WHAT YOU HAVE TO DO |
Scan the data for "iters" and copy each matching line.
>>>
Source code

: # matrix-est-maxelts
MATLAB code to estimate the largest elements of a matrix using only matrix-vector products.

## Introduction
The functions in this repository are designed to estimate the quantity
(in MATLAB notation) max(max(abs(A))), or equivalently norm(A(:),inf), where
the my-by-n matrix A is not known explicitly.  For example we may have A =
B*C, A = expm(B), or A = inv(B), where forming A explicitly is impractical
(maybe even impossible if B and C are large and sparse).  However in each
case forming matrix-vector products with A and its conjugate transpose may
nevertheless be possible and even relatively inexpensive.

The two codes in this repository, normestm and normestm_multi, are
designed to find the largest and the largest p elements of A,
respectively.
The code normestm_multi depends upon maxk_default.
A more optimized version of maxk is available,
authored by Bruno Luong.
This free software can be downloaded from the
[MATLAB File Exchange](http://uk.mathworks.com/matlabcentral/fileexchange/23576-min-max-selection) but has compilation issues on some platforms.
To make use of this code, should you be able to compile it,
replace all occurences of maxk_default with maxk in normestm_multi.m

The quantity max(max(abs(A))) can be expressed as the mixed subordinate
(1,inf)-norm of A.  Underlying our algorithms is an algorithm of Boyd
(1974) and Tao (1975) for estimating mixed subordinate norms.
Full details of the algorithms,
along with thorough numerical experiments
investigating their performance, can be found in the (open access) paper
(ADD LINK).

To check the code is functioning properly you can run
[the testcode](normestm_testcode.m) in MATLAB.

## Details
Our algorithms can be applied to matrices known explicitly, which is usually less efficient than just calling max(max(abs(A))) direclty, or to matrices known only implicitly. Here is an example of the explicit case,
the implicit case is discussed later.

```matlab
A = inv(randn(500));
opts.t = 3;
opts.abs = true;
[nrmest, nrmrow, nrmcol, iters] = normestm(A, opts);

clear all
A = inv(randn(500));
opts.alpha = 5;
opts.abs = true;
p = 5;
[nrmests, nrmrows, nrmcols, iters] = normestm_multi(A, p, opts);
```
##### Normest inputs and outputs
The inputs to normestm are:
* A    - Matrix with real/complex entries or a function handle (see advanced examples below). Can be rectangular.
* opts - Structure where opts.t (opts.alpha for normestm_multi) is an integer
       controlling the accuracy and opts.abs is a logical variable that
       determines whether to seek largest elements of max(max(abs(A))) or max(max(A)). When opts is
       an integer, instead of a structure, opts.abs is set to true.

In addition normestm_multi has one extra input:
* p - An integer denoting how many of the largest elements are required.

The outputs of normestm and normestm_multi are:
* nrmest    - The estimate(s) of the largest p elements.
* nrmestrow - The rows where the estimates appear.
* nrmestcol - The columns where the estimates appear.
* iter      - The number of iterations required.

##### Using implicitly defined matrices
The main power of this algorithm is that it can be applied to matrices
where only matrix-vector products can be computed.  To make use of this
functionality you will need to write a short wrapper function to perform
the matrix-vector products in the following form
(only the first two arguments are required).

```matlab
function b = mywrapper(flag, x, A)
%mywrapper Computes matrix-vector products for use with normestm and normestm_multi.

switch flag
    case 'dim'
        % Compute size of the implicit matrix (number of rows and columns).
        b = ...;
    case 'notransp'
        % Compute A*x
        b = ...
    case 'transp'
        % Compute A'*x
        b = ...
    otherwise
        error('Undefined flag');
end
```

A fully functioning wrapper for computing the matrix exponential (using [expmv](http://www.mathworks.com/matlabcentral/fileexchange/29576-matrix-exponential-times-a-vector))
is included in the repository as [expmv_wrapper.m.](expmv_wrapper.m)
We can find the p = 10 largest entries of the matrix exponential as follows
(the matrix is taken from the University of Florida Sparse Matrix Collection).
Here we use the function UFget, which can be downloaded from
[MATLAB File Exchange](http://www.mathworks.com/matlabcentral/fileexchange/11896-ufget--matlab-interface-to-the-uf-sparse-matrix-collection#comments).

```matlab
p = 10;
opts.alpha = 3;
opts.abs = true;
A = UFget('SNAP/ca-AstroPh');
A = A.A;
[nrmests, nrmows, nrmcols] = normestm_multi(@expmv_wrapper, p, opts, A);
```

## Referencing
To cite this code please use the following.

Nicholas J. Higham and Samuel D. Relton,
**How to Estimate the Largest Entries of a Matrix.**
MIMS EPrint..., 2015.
<<<
>>>
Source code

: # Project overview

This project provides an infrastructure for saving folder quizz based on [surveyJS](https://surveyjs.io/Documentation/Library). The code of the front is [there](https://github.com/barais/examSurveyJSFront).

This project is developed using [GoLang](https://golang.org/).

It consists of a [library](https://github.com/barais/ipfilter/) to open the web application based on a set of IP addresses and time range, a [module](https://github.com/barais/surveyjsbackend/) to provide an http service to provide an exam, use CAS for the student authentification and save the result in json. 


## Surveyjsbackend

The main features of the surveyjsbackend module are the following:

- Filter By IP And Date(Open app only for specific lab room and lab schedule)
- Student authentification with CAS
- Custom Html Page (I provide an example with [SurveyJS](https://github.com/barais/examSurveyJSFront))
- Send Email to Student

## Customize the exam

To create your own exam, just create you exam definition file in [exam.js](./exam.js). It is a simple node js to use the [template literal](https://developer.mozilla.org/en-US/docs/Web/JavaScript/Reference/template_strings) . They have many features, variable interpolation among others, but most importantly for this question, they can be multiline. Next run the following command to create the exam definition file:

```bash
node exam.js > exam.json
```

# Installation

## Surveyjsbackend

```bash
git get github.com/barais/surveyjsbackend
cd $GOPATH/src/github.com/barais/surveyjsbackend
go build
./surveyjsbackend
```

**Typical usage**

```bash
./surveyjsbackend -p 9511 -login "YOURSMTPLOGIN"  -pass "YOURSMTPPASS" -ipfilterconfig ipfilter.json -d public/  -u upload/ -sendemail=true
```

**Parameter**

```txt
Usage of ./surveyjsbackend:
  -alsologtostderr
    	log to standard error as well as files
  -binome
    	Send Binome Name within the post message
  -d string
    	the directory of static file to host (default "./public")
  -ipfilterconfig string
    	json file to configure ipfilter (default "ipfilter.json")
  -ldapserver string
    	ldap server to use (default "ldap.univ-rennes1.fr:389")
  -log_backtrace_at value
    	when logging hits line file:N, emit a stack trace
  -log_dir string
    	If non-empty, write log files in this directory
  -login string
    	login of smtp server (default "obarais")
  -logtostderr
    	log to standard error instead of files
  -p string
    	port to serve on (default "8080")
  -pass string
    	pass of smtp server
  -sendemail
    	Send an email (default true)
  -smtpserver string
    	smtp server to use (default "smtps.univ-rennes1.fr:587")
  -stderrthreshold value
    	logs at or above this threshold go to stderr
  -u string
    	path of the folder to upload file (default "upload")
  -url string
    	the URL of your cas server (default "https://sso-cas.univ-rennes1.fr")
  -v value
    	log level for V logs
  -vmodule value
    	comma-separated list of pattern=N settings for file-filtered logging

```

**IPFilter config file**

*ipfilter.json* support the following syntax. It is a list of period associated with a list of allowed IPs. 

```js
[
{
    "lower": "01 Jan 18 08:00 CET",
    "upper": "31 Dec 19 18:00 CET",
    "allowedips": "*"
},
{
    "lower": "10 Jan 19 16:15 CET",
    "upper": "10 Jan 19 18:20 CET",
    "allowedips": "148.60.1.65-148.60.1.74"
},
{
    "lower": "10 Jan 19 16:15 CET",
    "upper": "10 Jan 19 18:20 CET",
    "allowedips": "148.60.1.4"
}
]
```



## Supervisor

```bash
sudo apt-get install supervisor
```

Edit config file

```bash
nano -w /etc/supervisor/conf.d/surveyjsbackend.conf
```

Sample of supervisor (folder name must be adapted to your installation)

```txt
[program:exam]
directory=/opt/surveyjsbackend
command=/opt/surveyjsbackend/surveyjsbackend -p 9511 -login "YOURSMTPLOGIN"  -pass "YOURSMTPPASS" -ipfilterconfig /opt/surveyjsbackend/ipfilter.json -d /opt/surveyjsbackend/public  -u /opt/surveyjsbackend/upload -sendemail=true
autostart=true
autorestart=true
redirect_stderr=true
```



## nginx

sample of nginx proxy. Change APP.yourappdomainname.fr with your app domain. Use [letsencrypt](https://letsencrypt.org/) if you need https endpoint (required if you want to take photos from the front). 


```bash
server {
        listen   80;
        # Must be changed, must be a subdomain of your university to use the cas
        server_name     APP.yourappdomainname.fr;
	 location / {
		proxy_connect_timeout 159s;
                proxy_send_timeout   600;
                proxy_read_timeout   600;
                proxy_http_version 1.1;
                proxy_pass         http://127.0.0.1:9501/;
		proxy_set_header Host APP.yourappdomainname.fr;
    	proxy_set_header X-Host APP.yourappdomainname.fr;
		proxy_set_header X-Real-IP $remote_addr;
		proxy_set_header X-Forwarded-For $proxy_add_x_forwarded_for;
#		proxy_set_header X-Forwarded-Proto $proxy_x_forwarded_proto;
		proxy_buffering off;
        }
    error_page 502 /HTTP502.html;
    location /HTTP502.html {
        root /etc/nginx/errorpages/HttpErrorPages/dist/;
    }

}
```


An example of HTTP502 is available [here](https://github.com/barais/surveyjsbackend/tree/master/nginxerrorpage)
<<<
FINAL ANSWER |
[nrmest, nrmrow, nrmcol, iters] = normestm(A, opts);
[nrmests, nrmrows, nrmcols, iters] = normestm_multi(A, p, opts);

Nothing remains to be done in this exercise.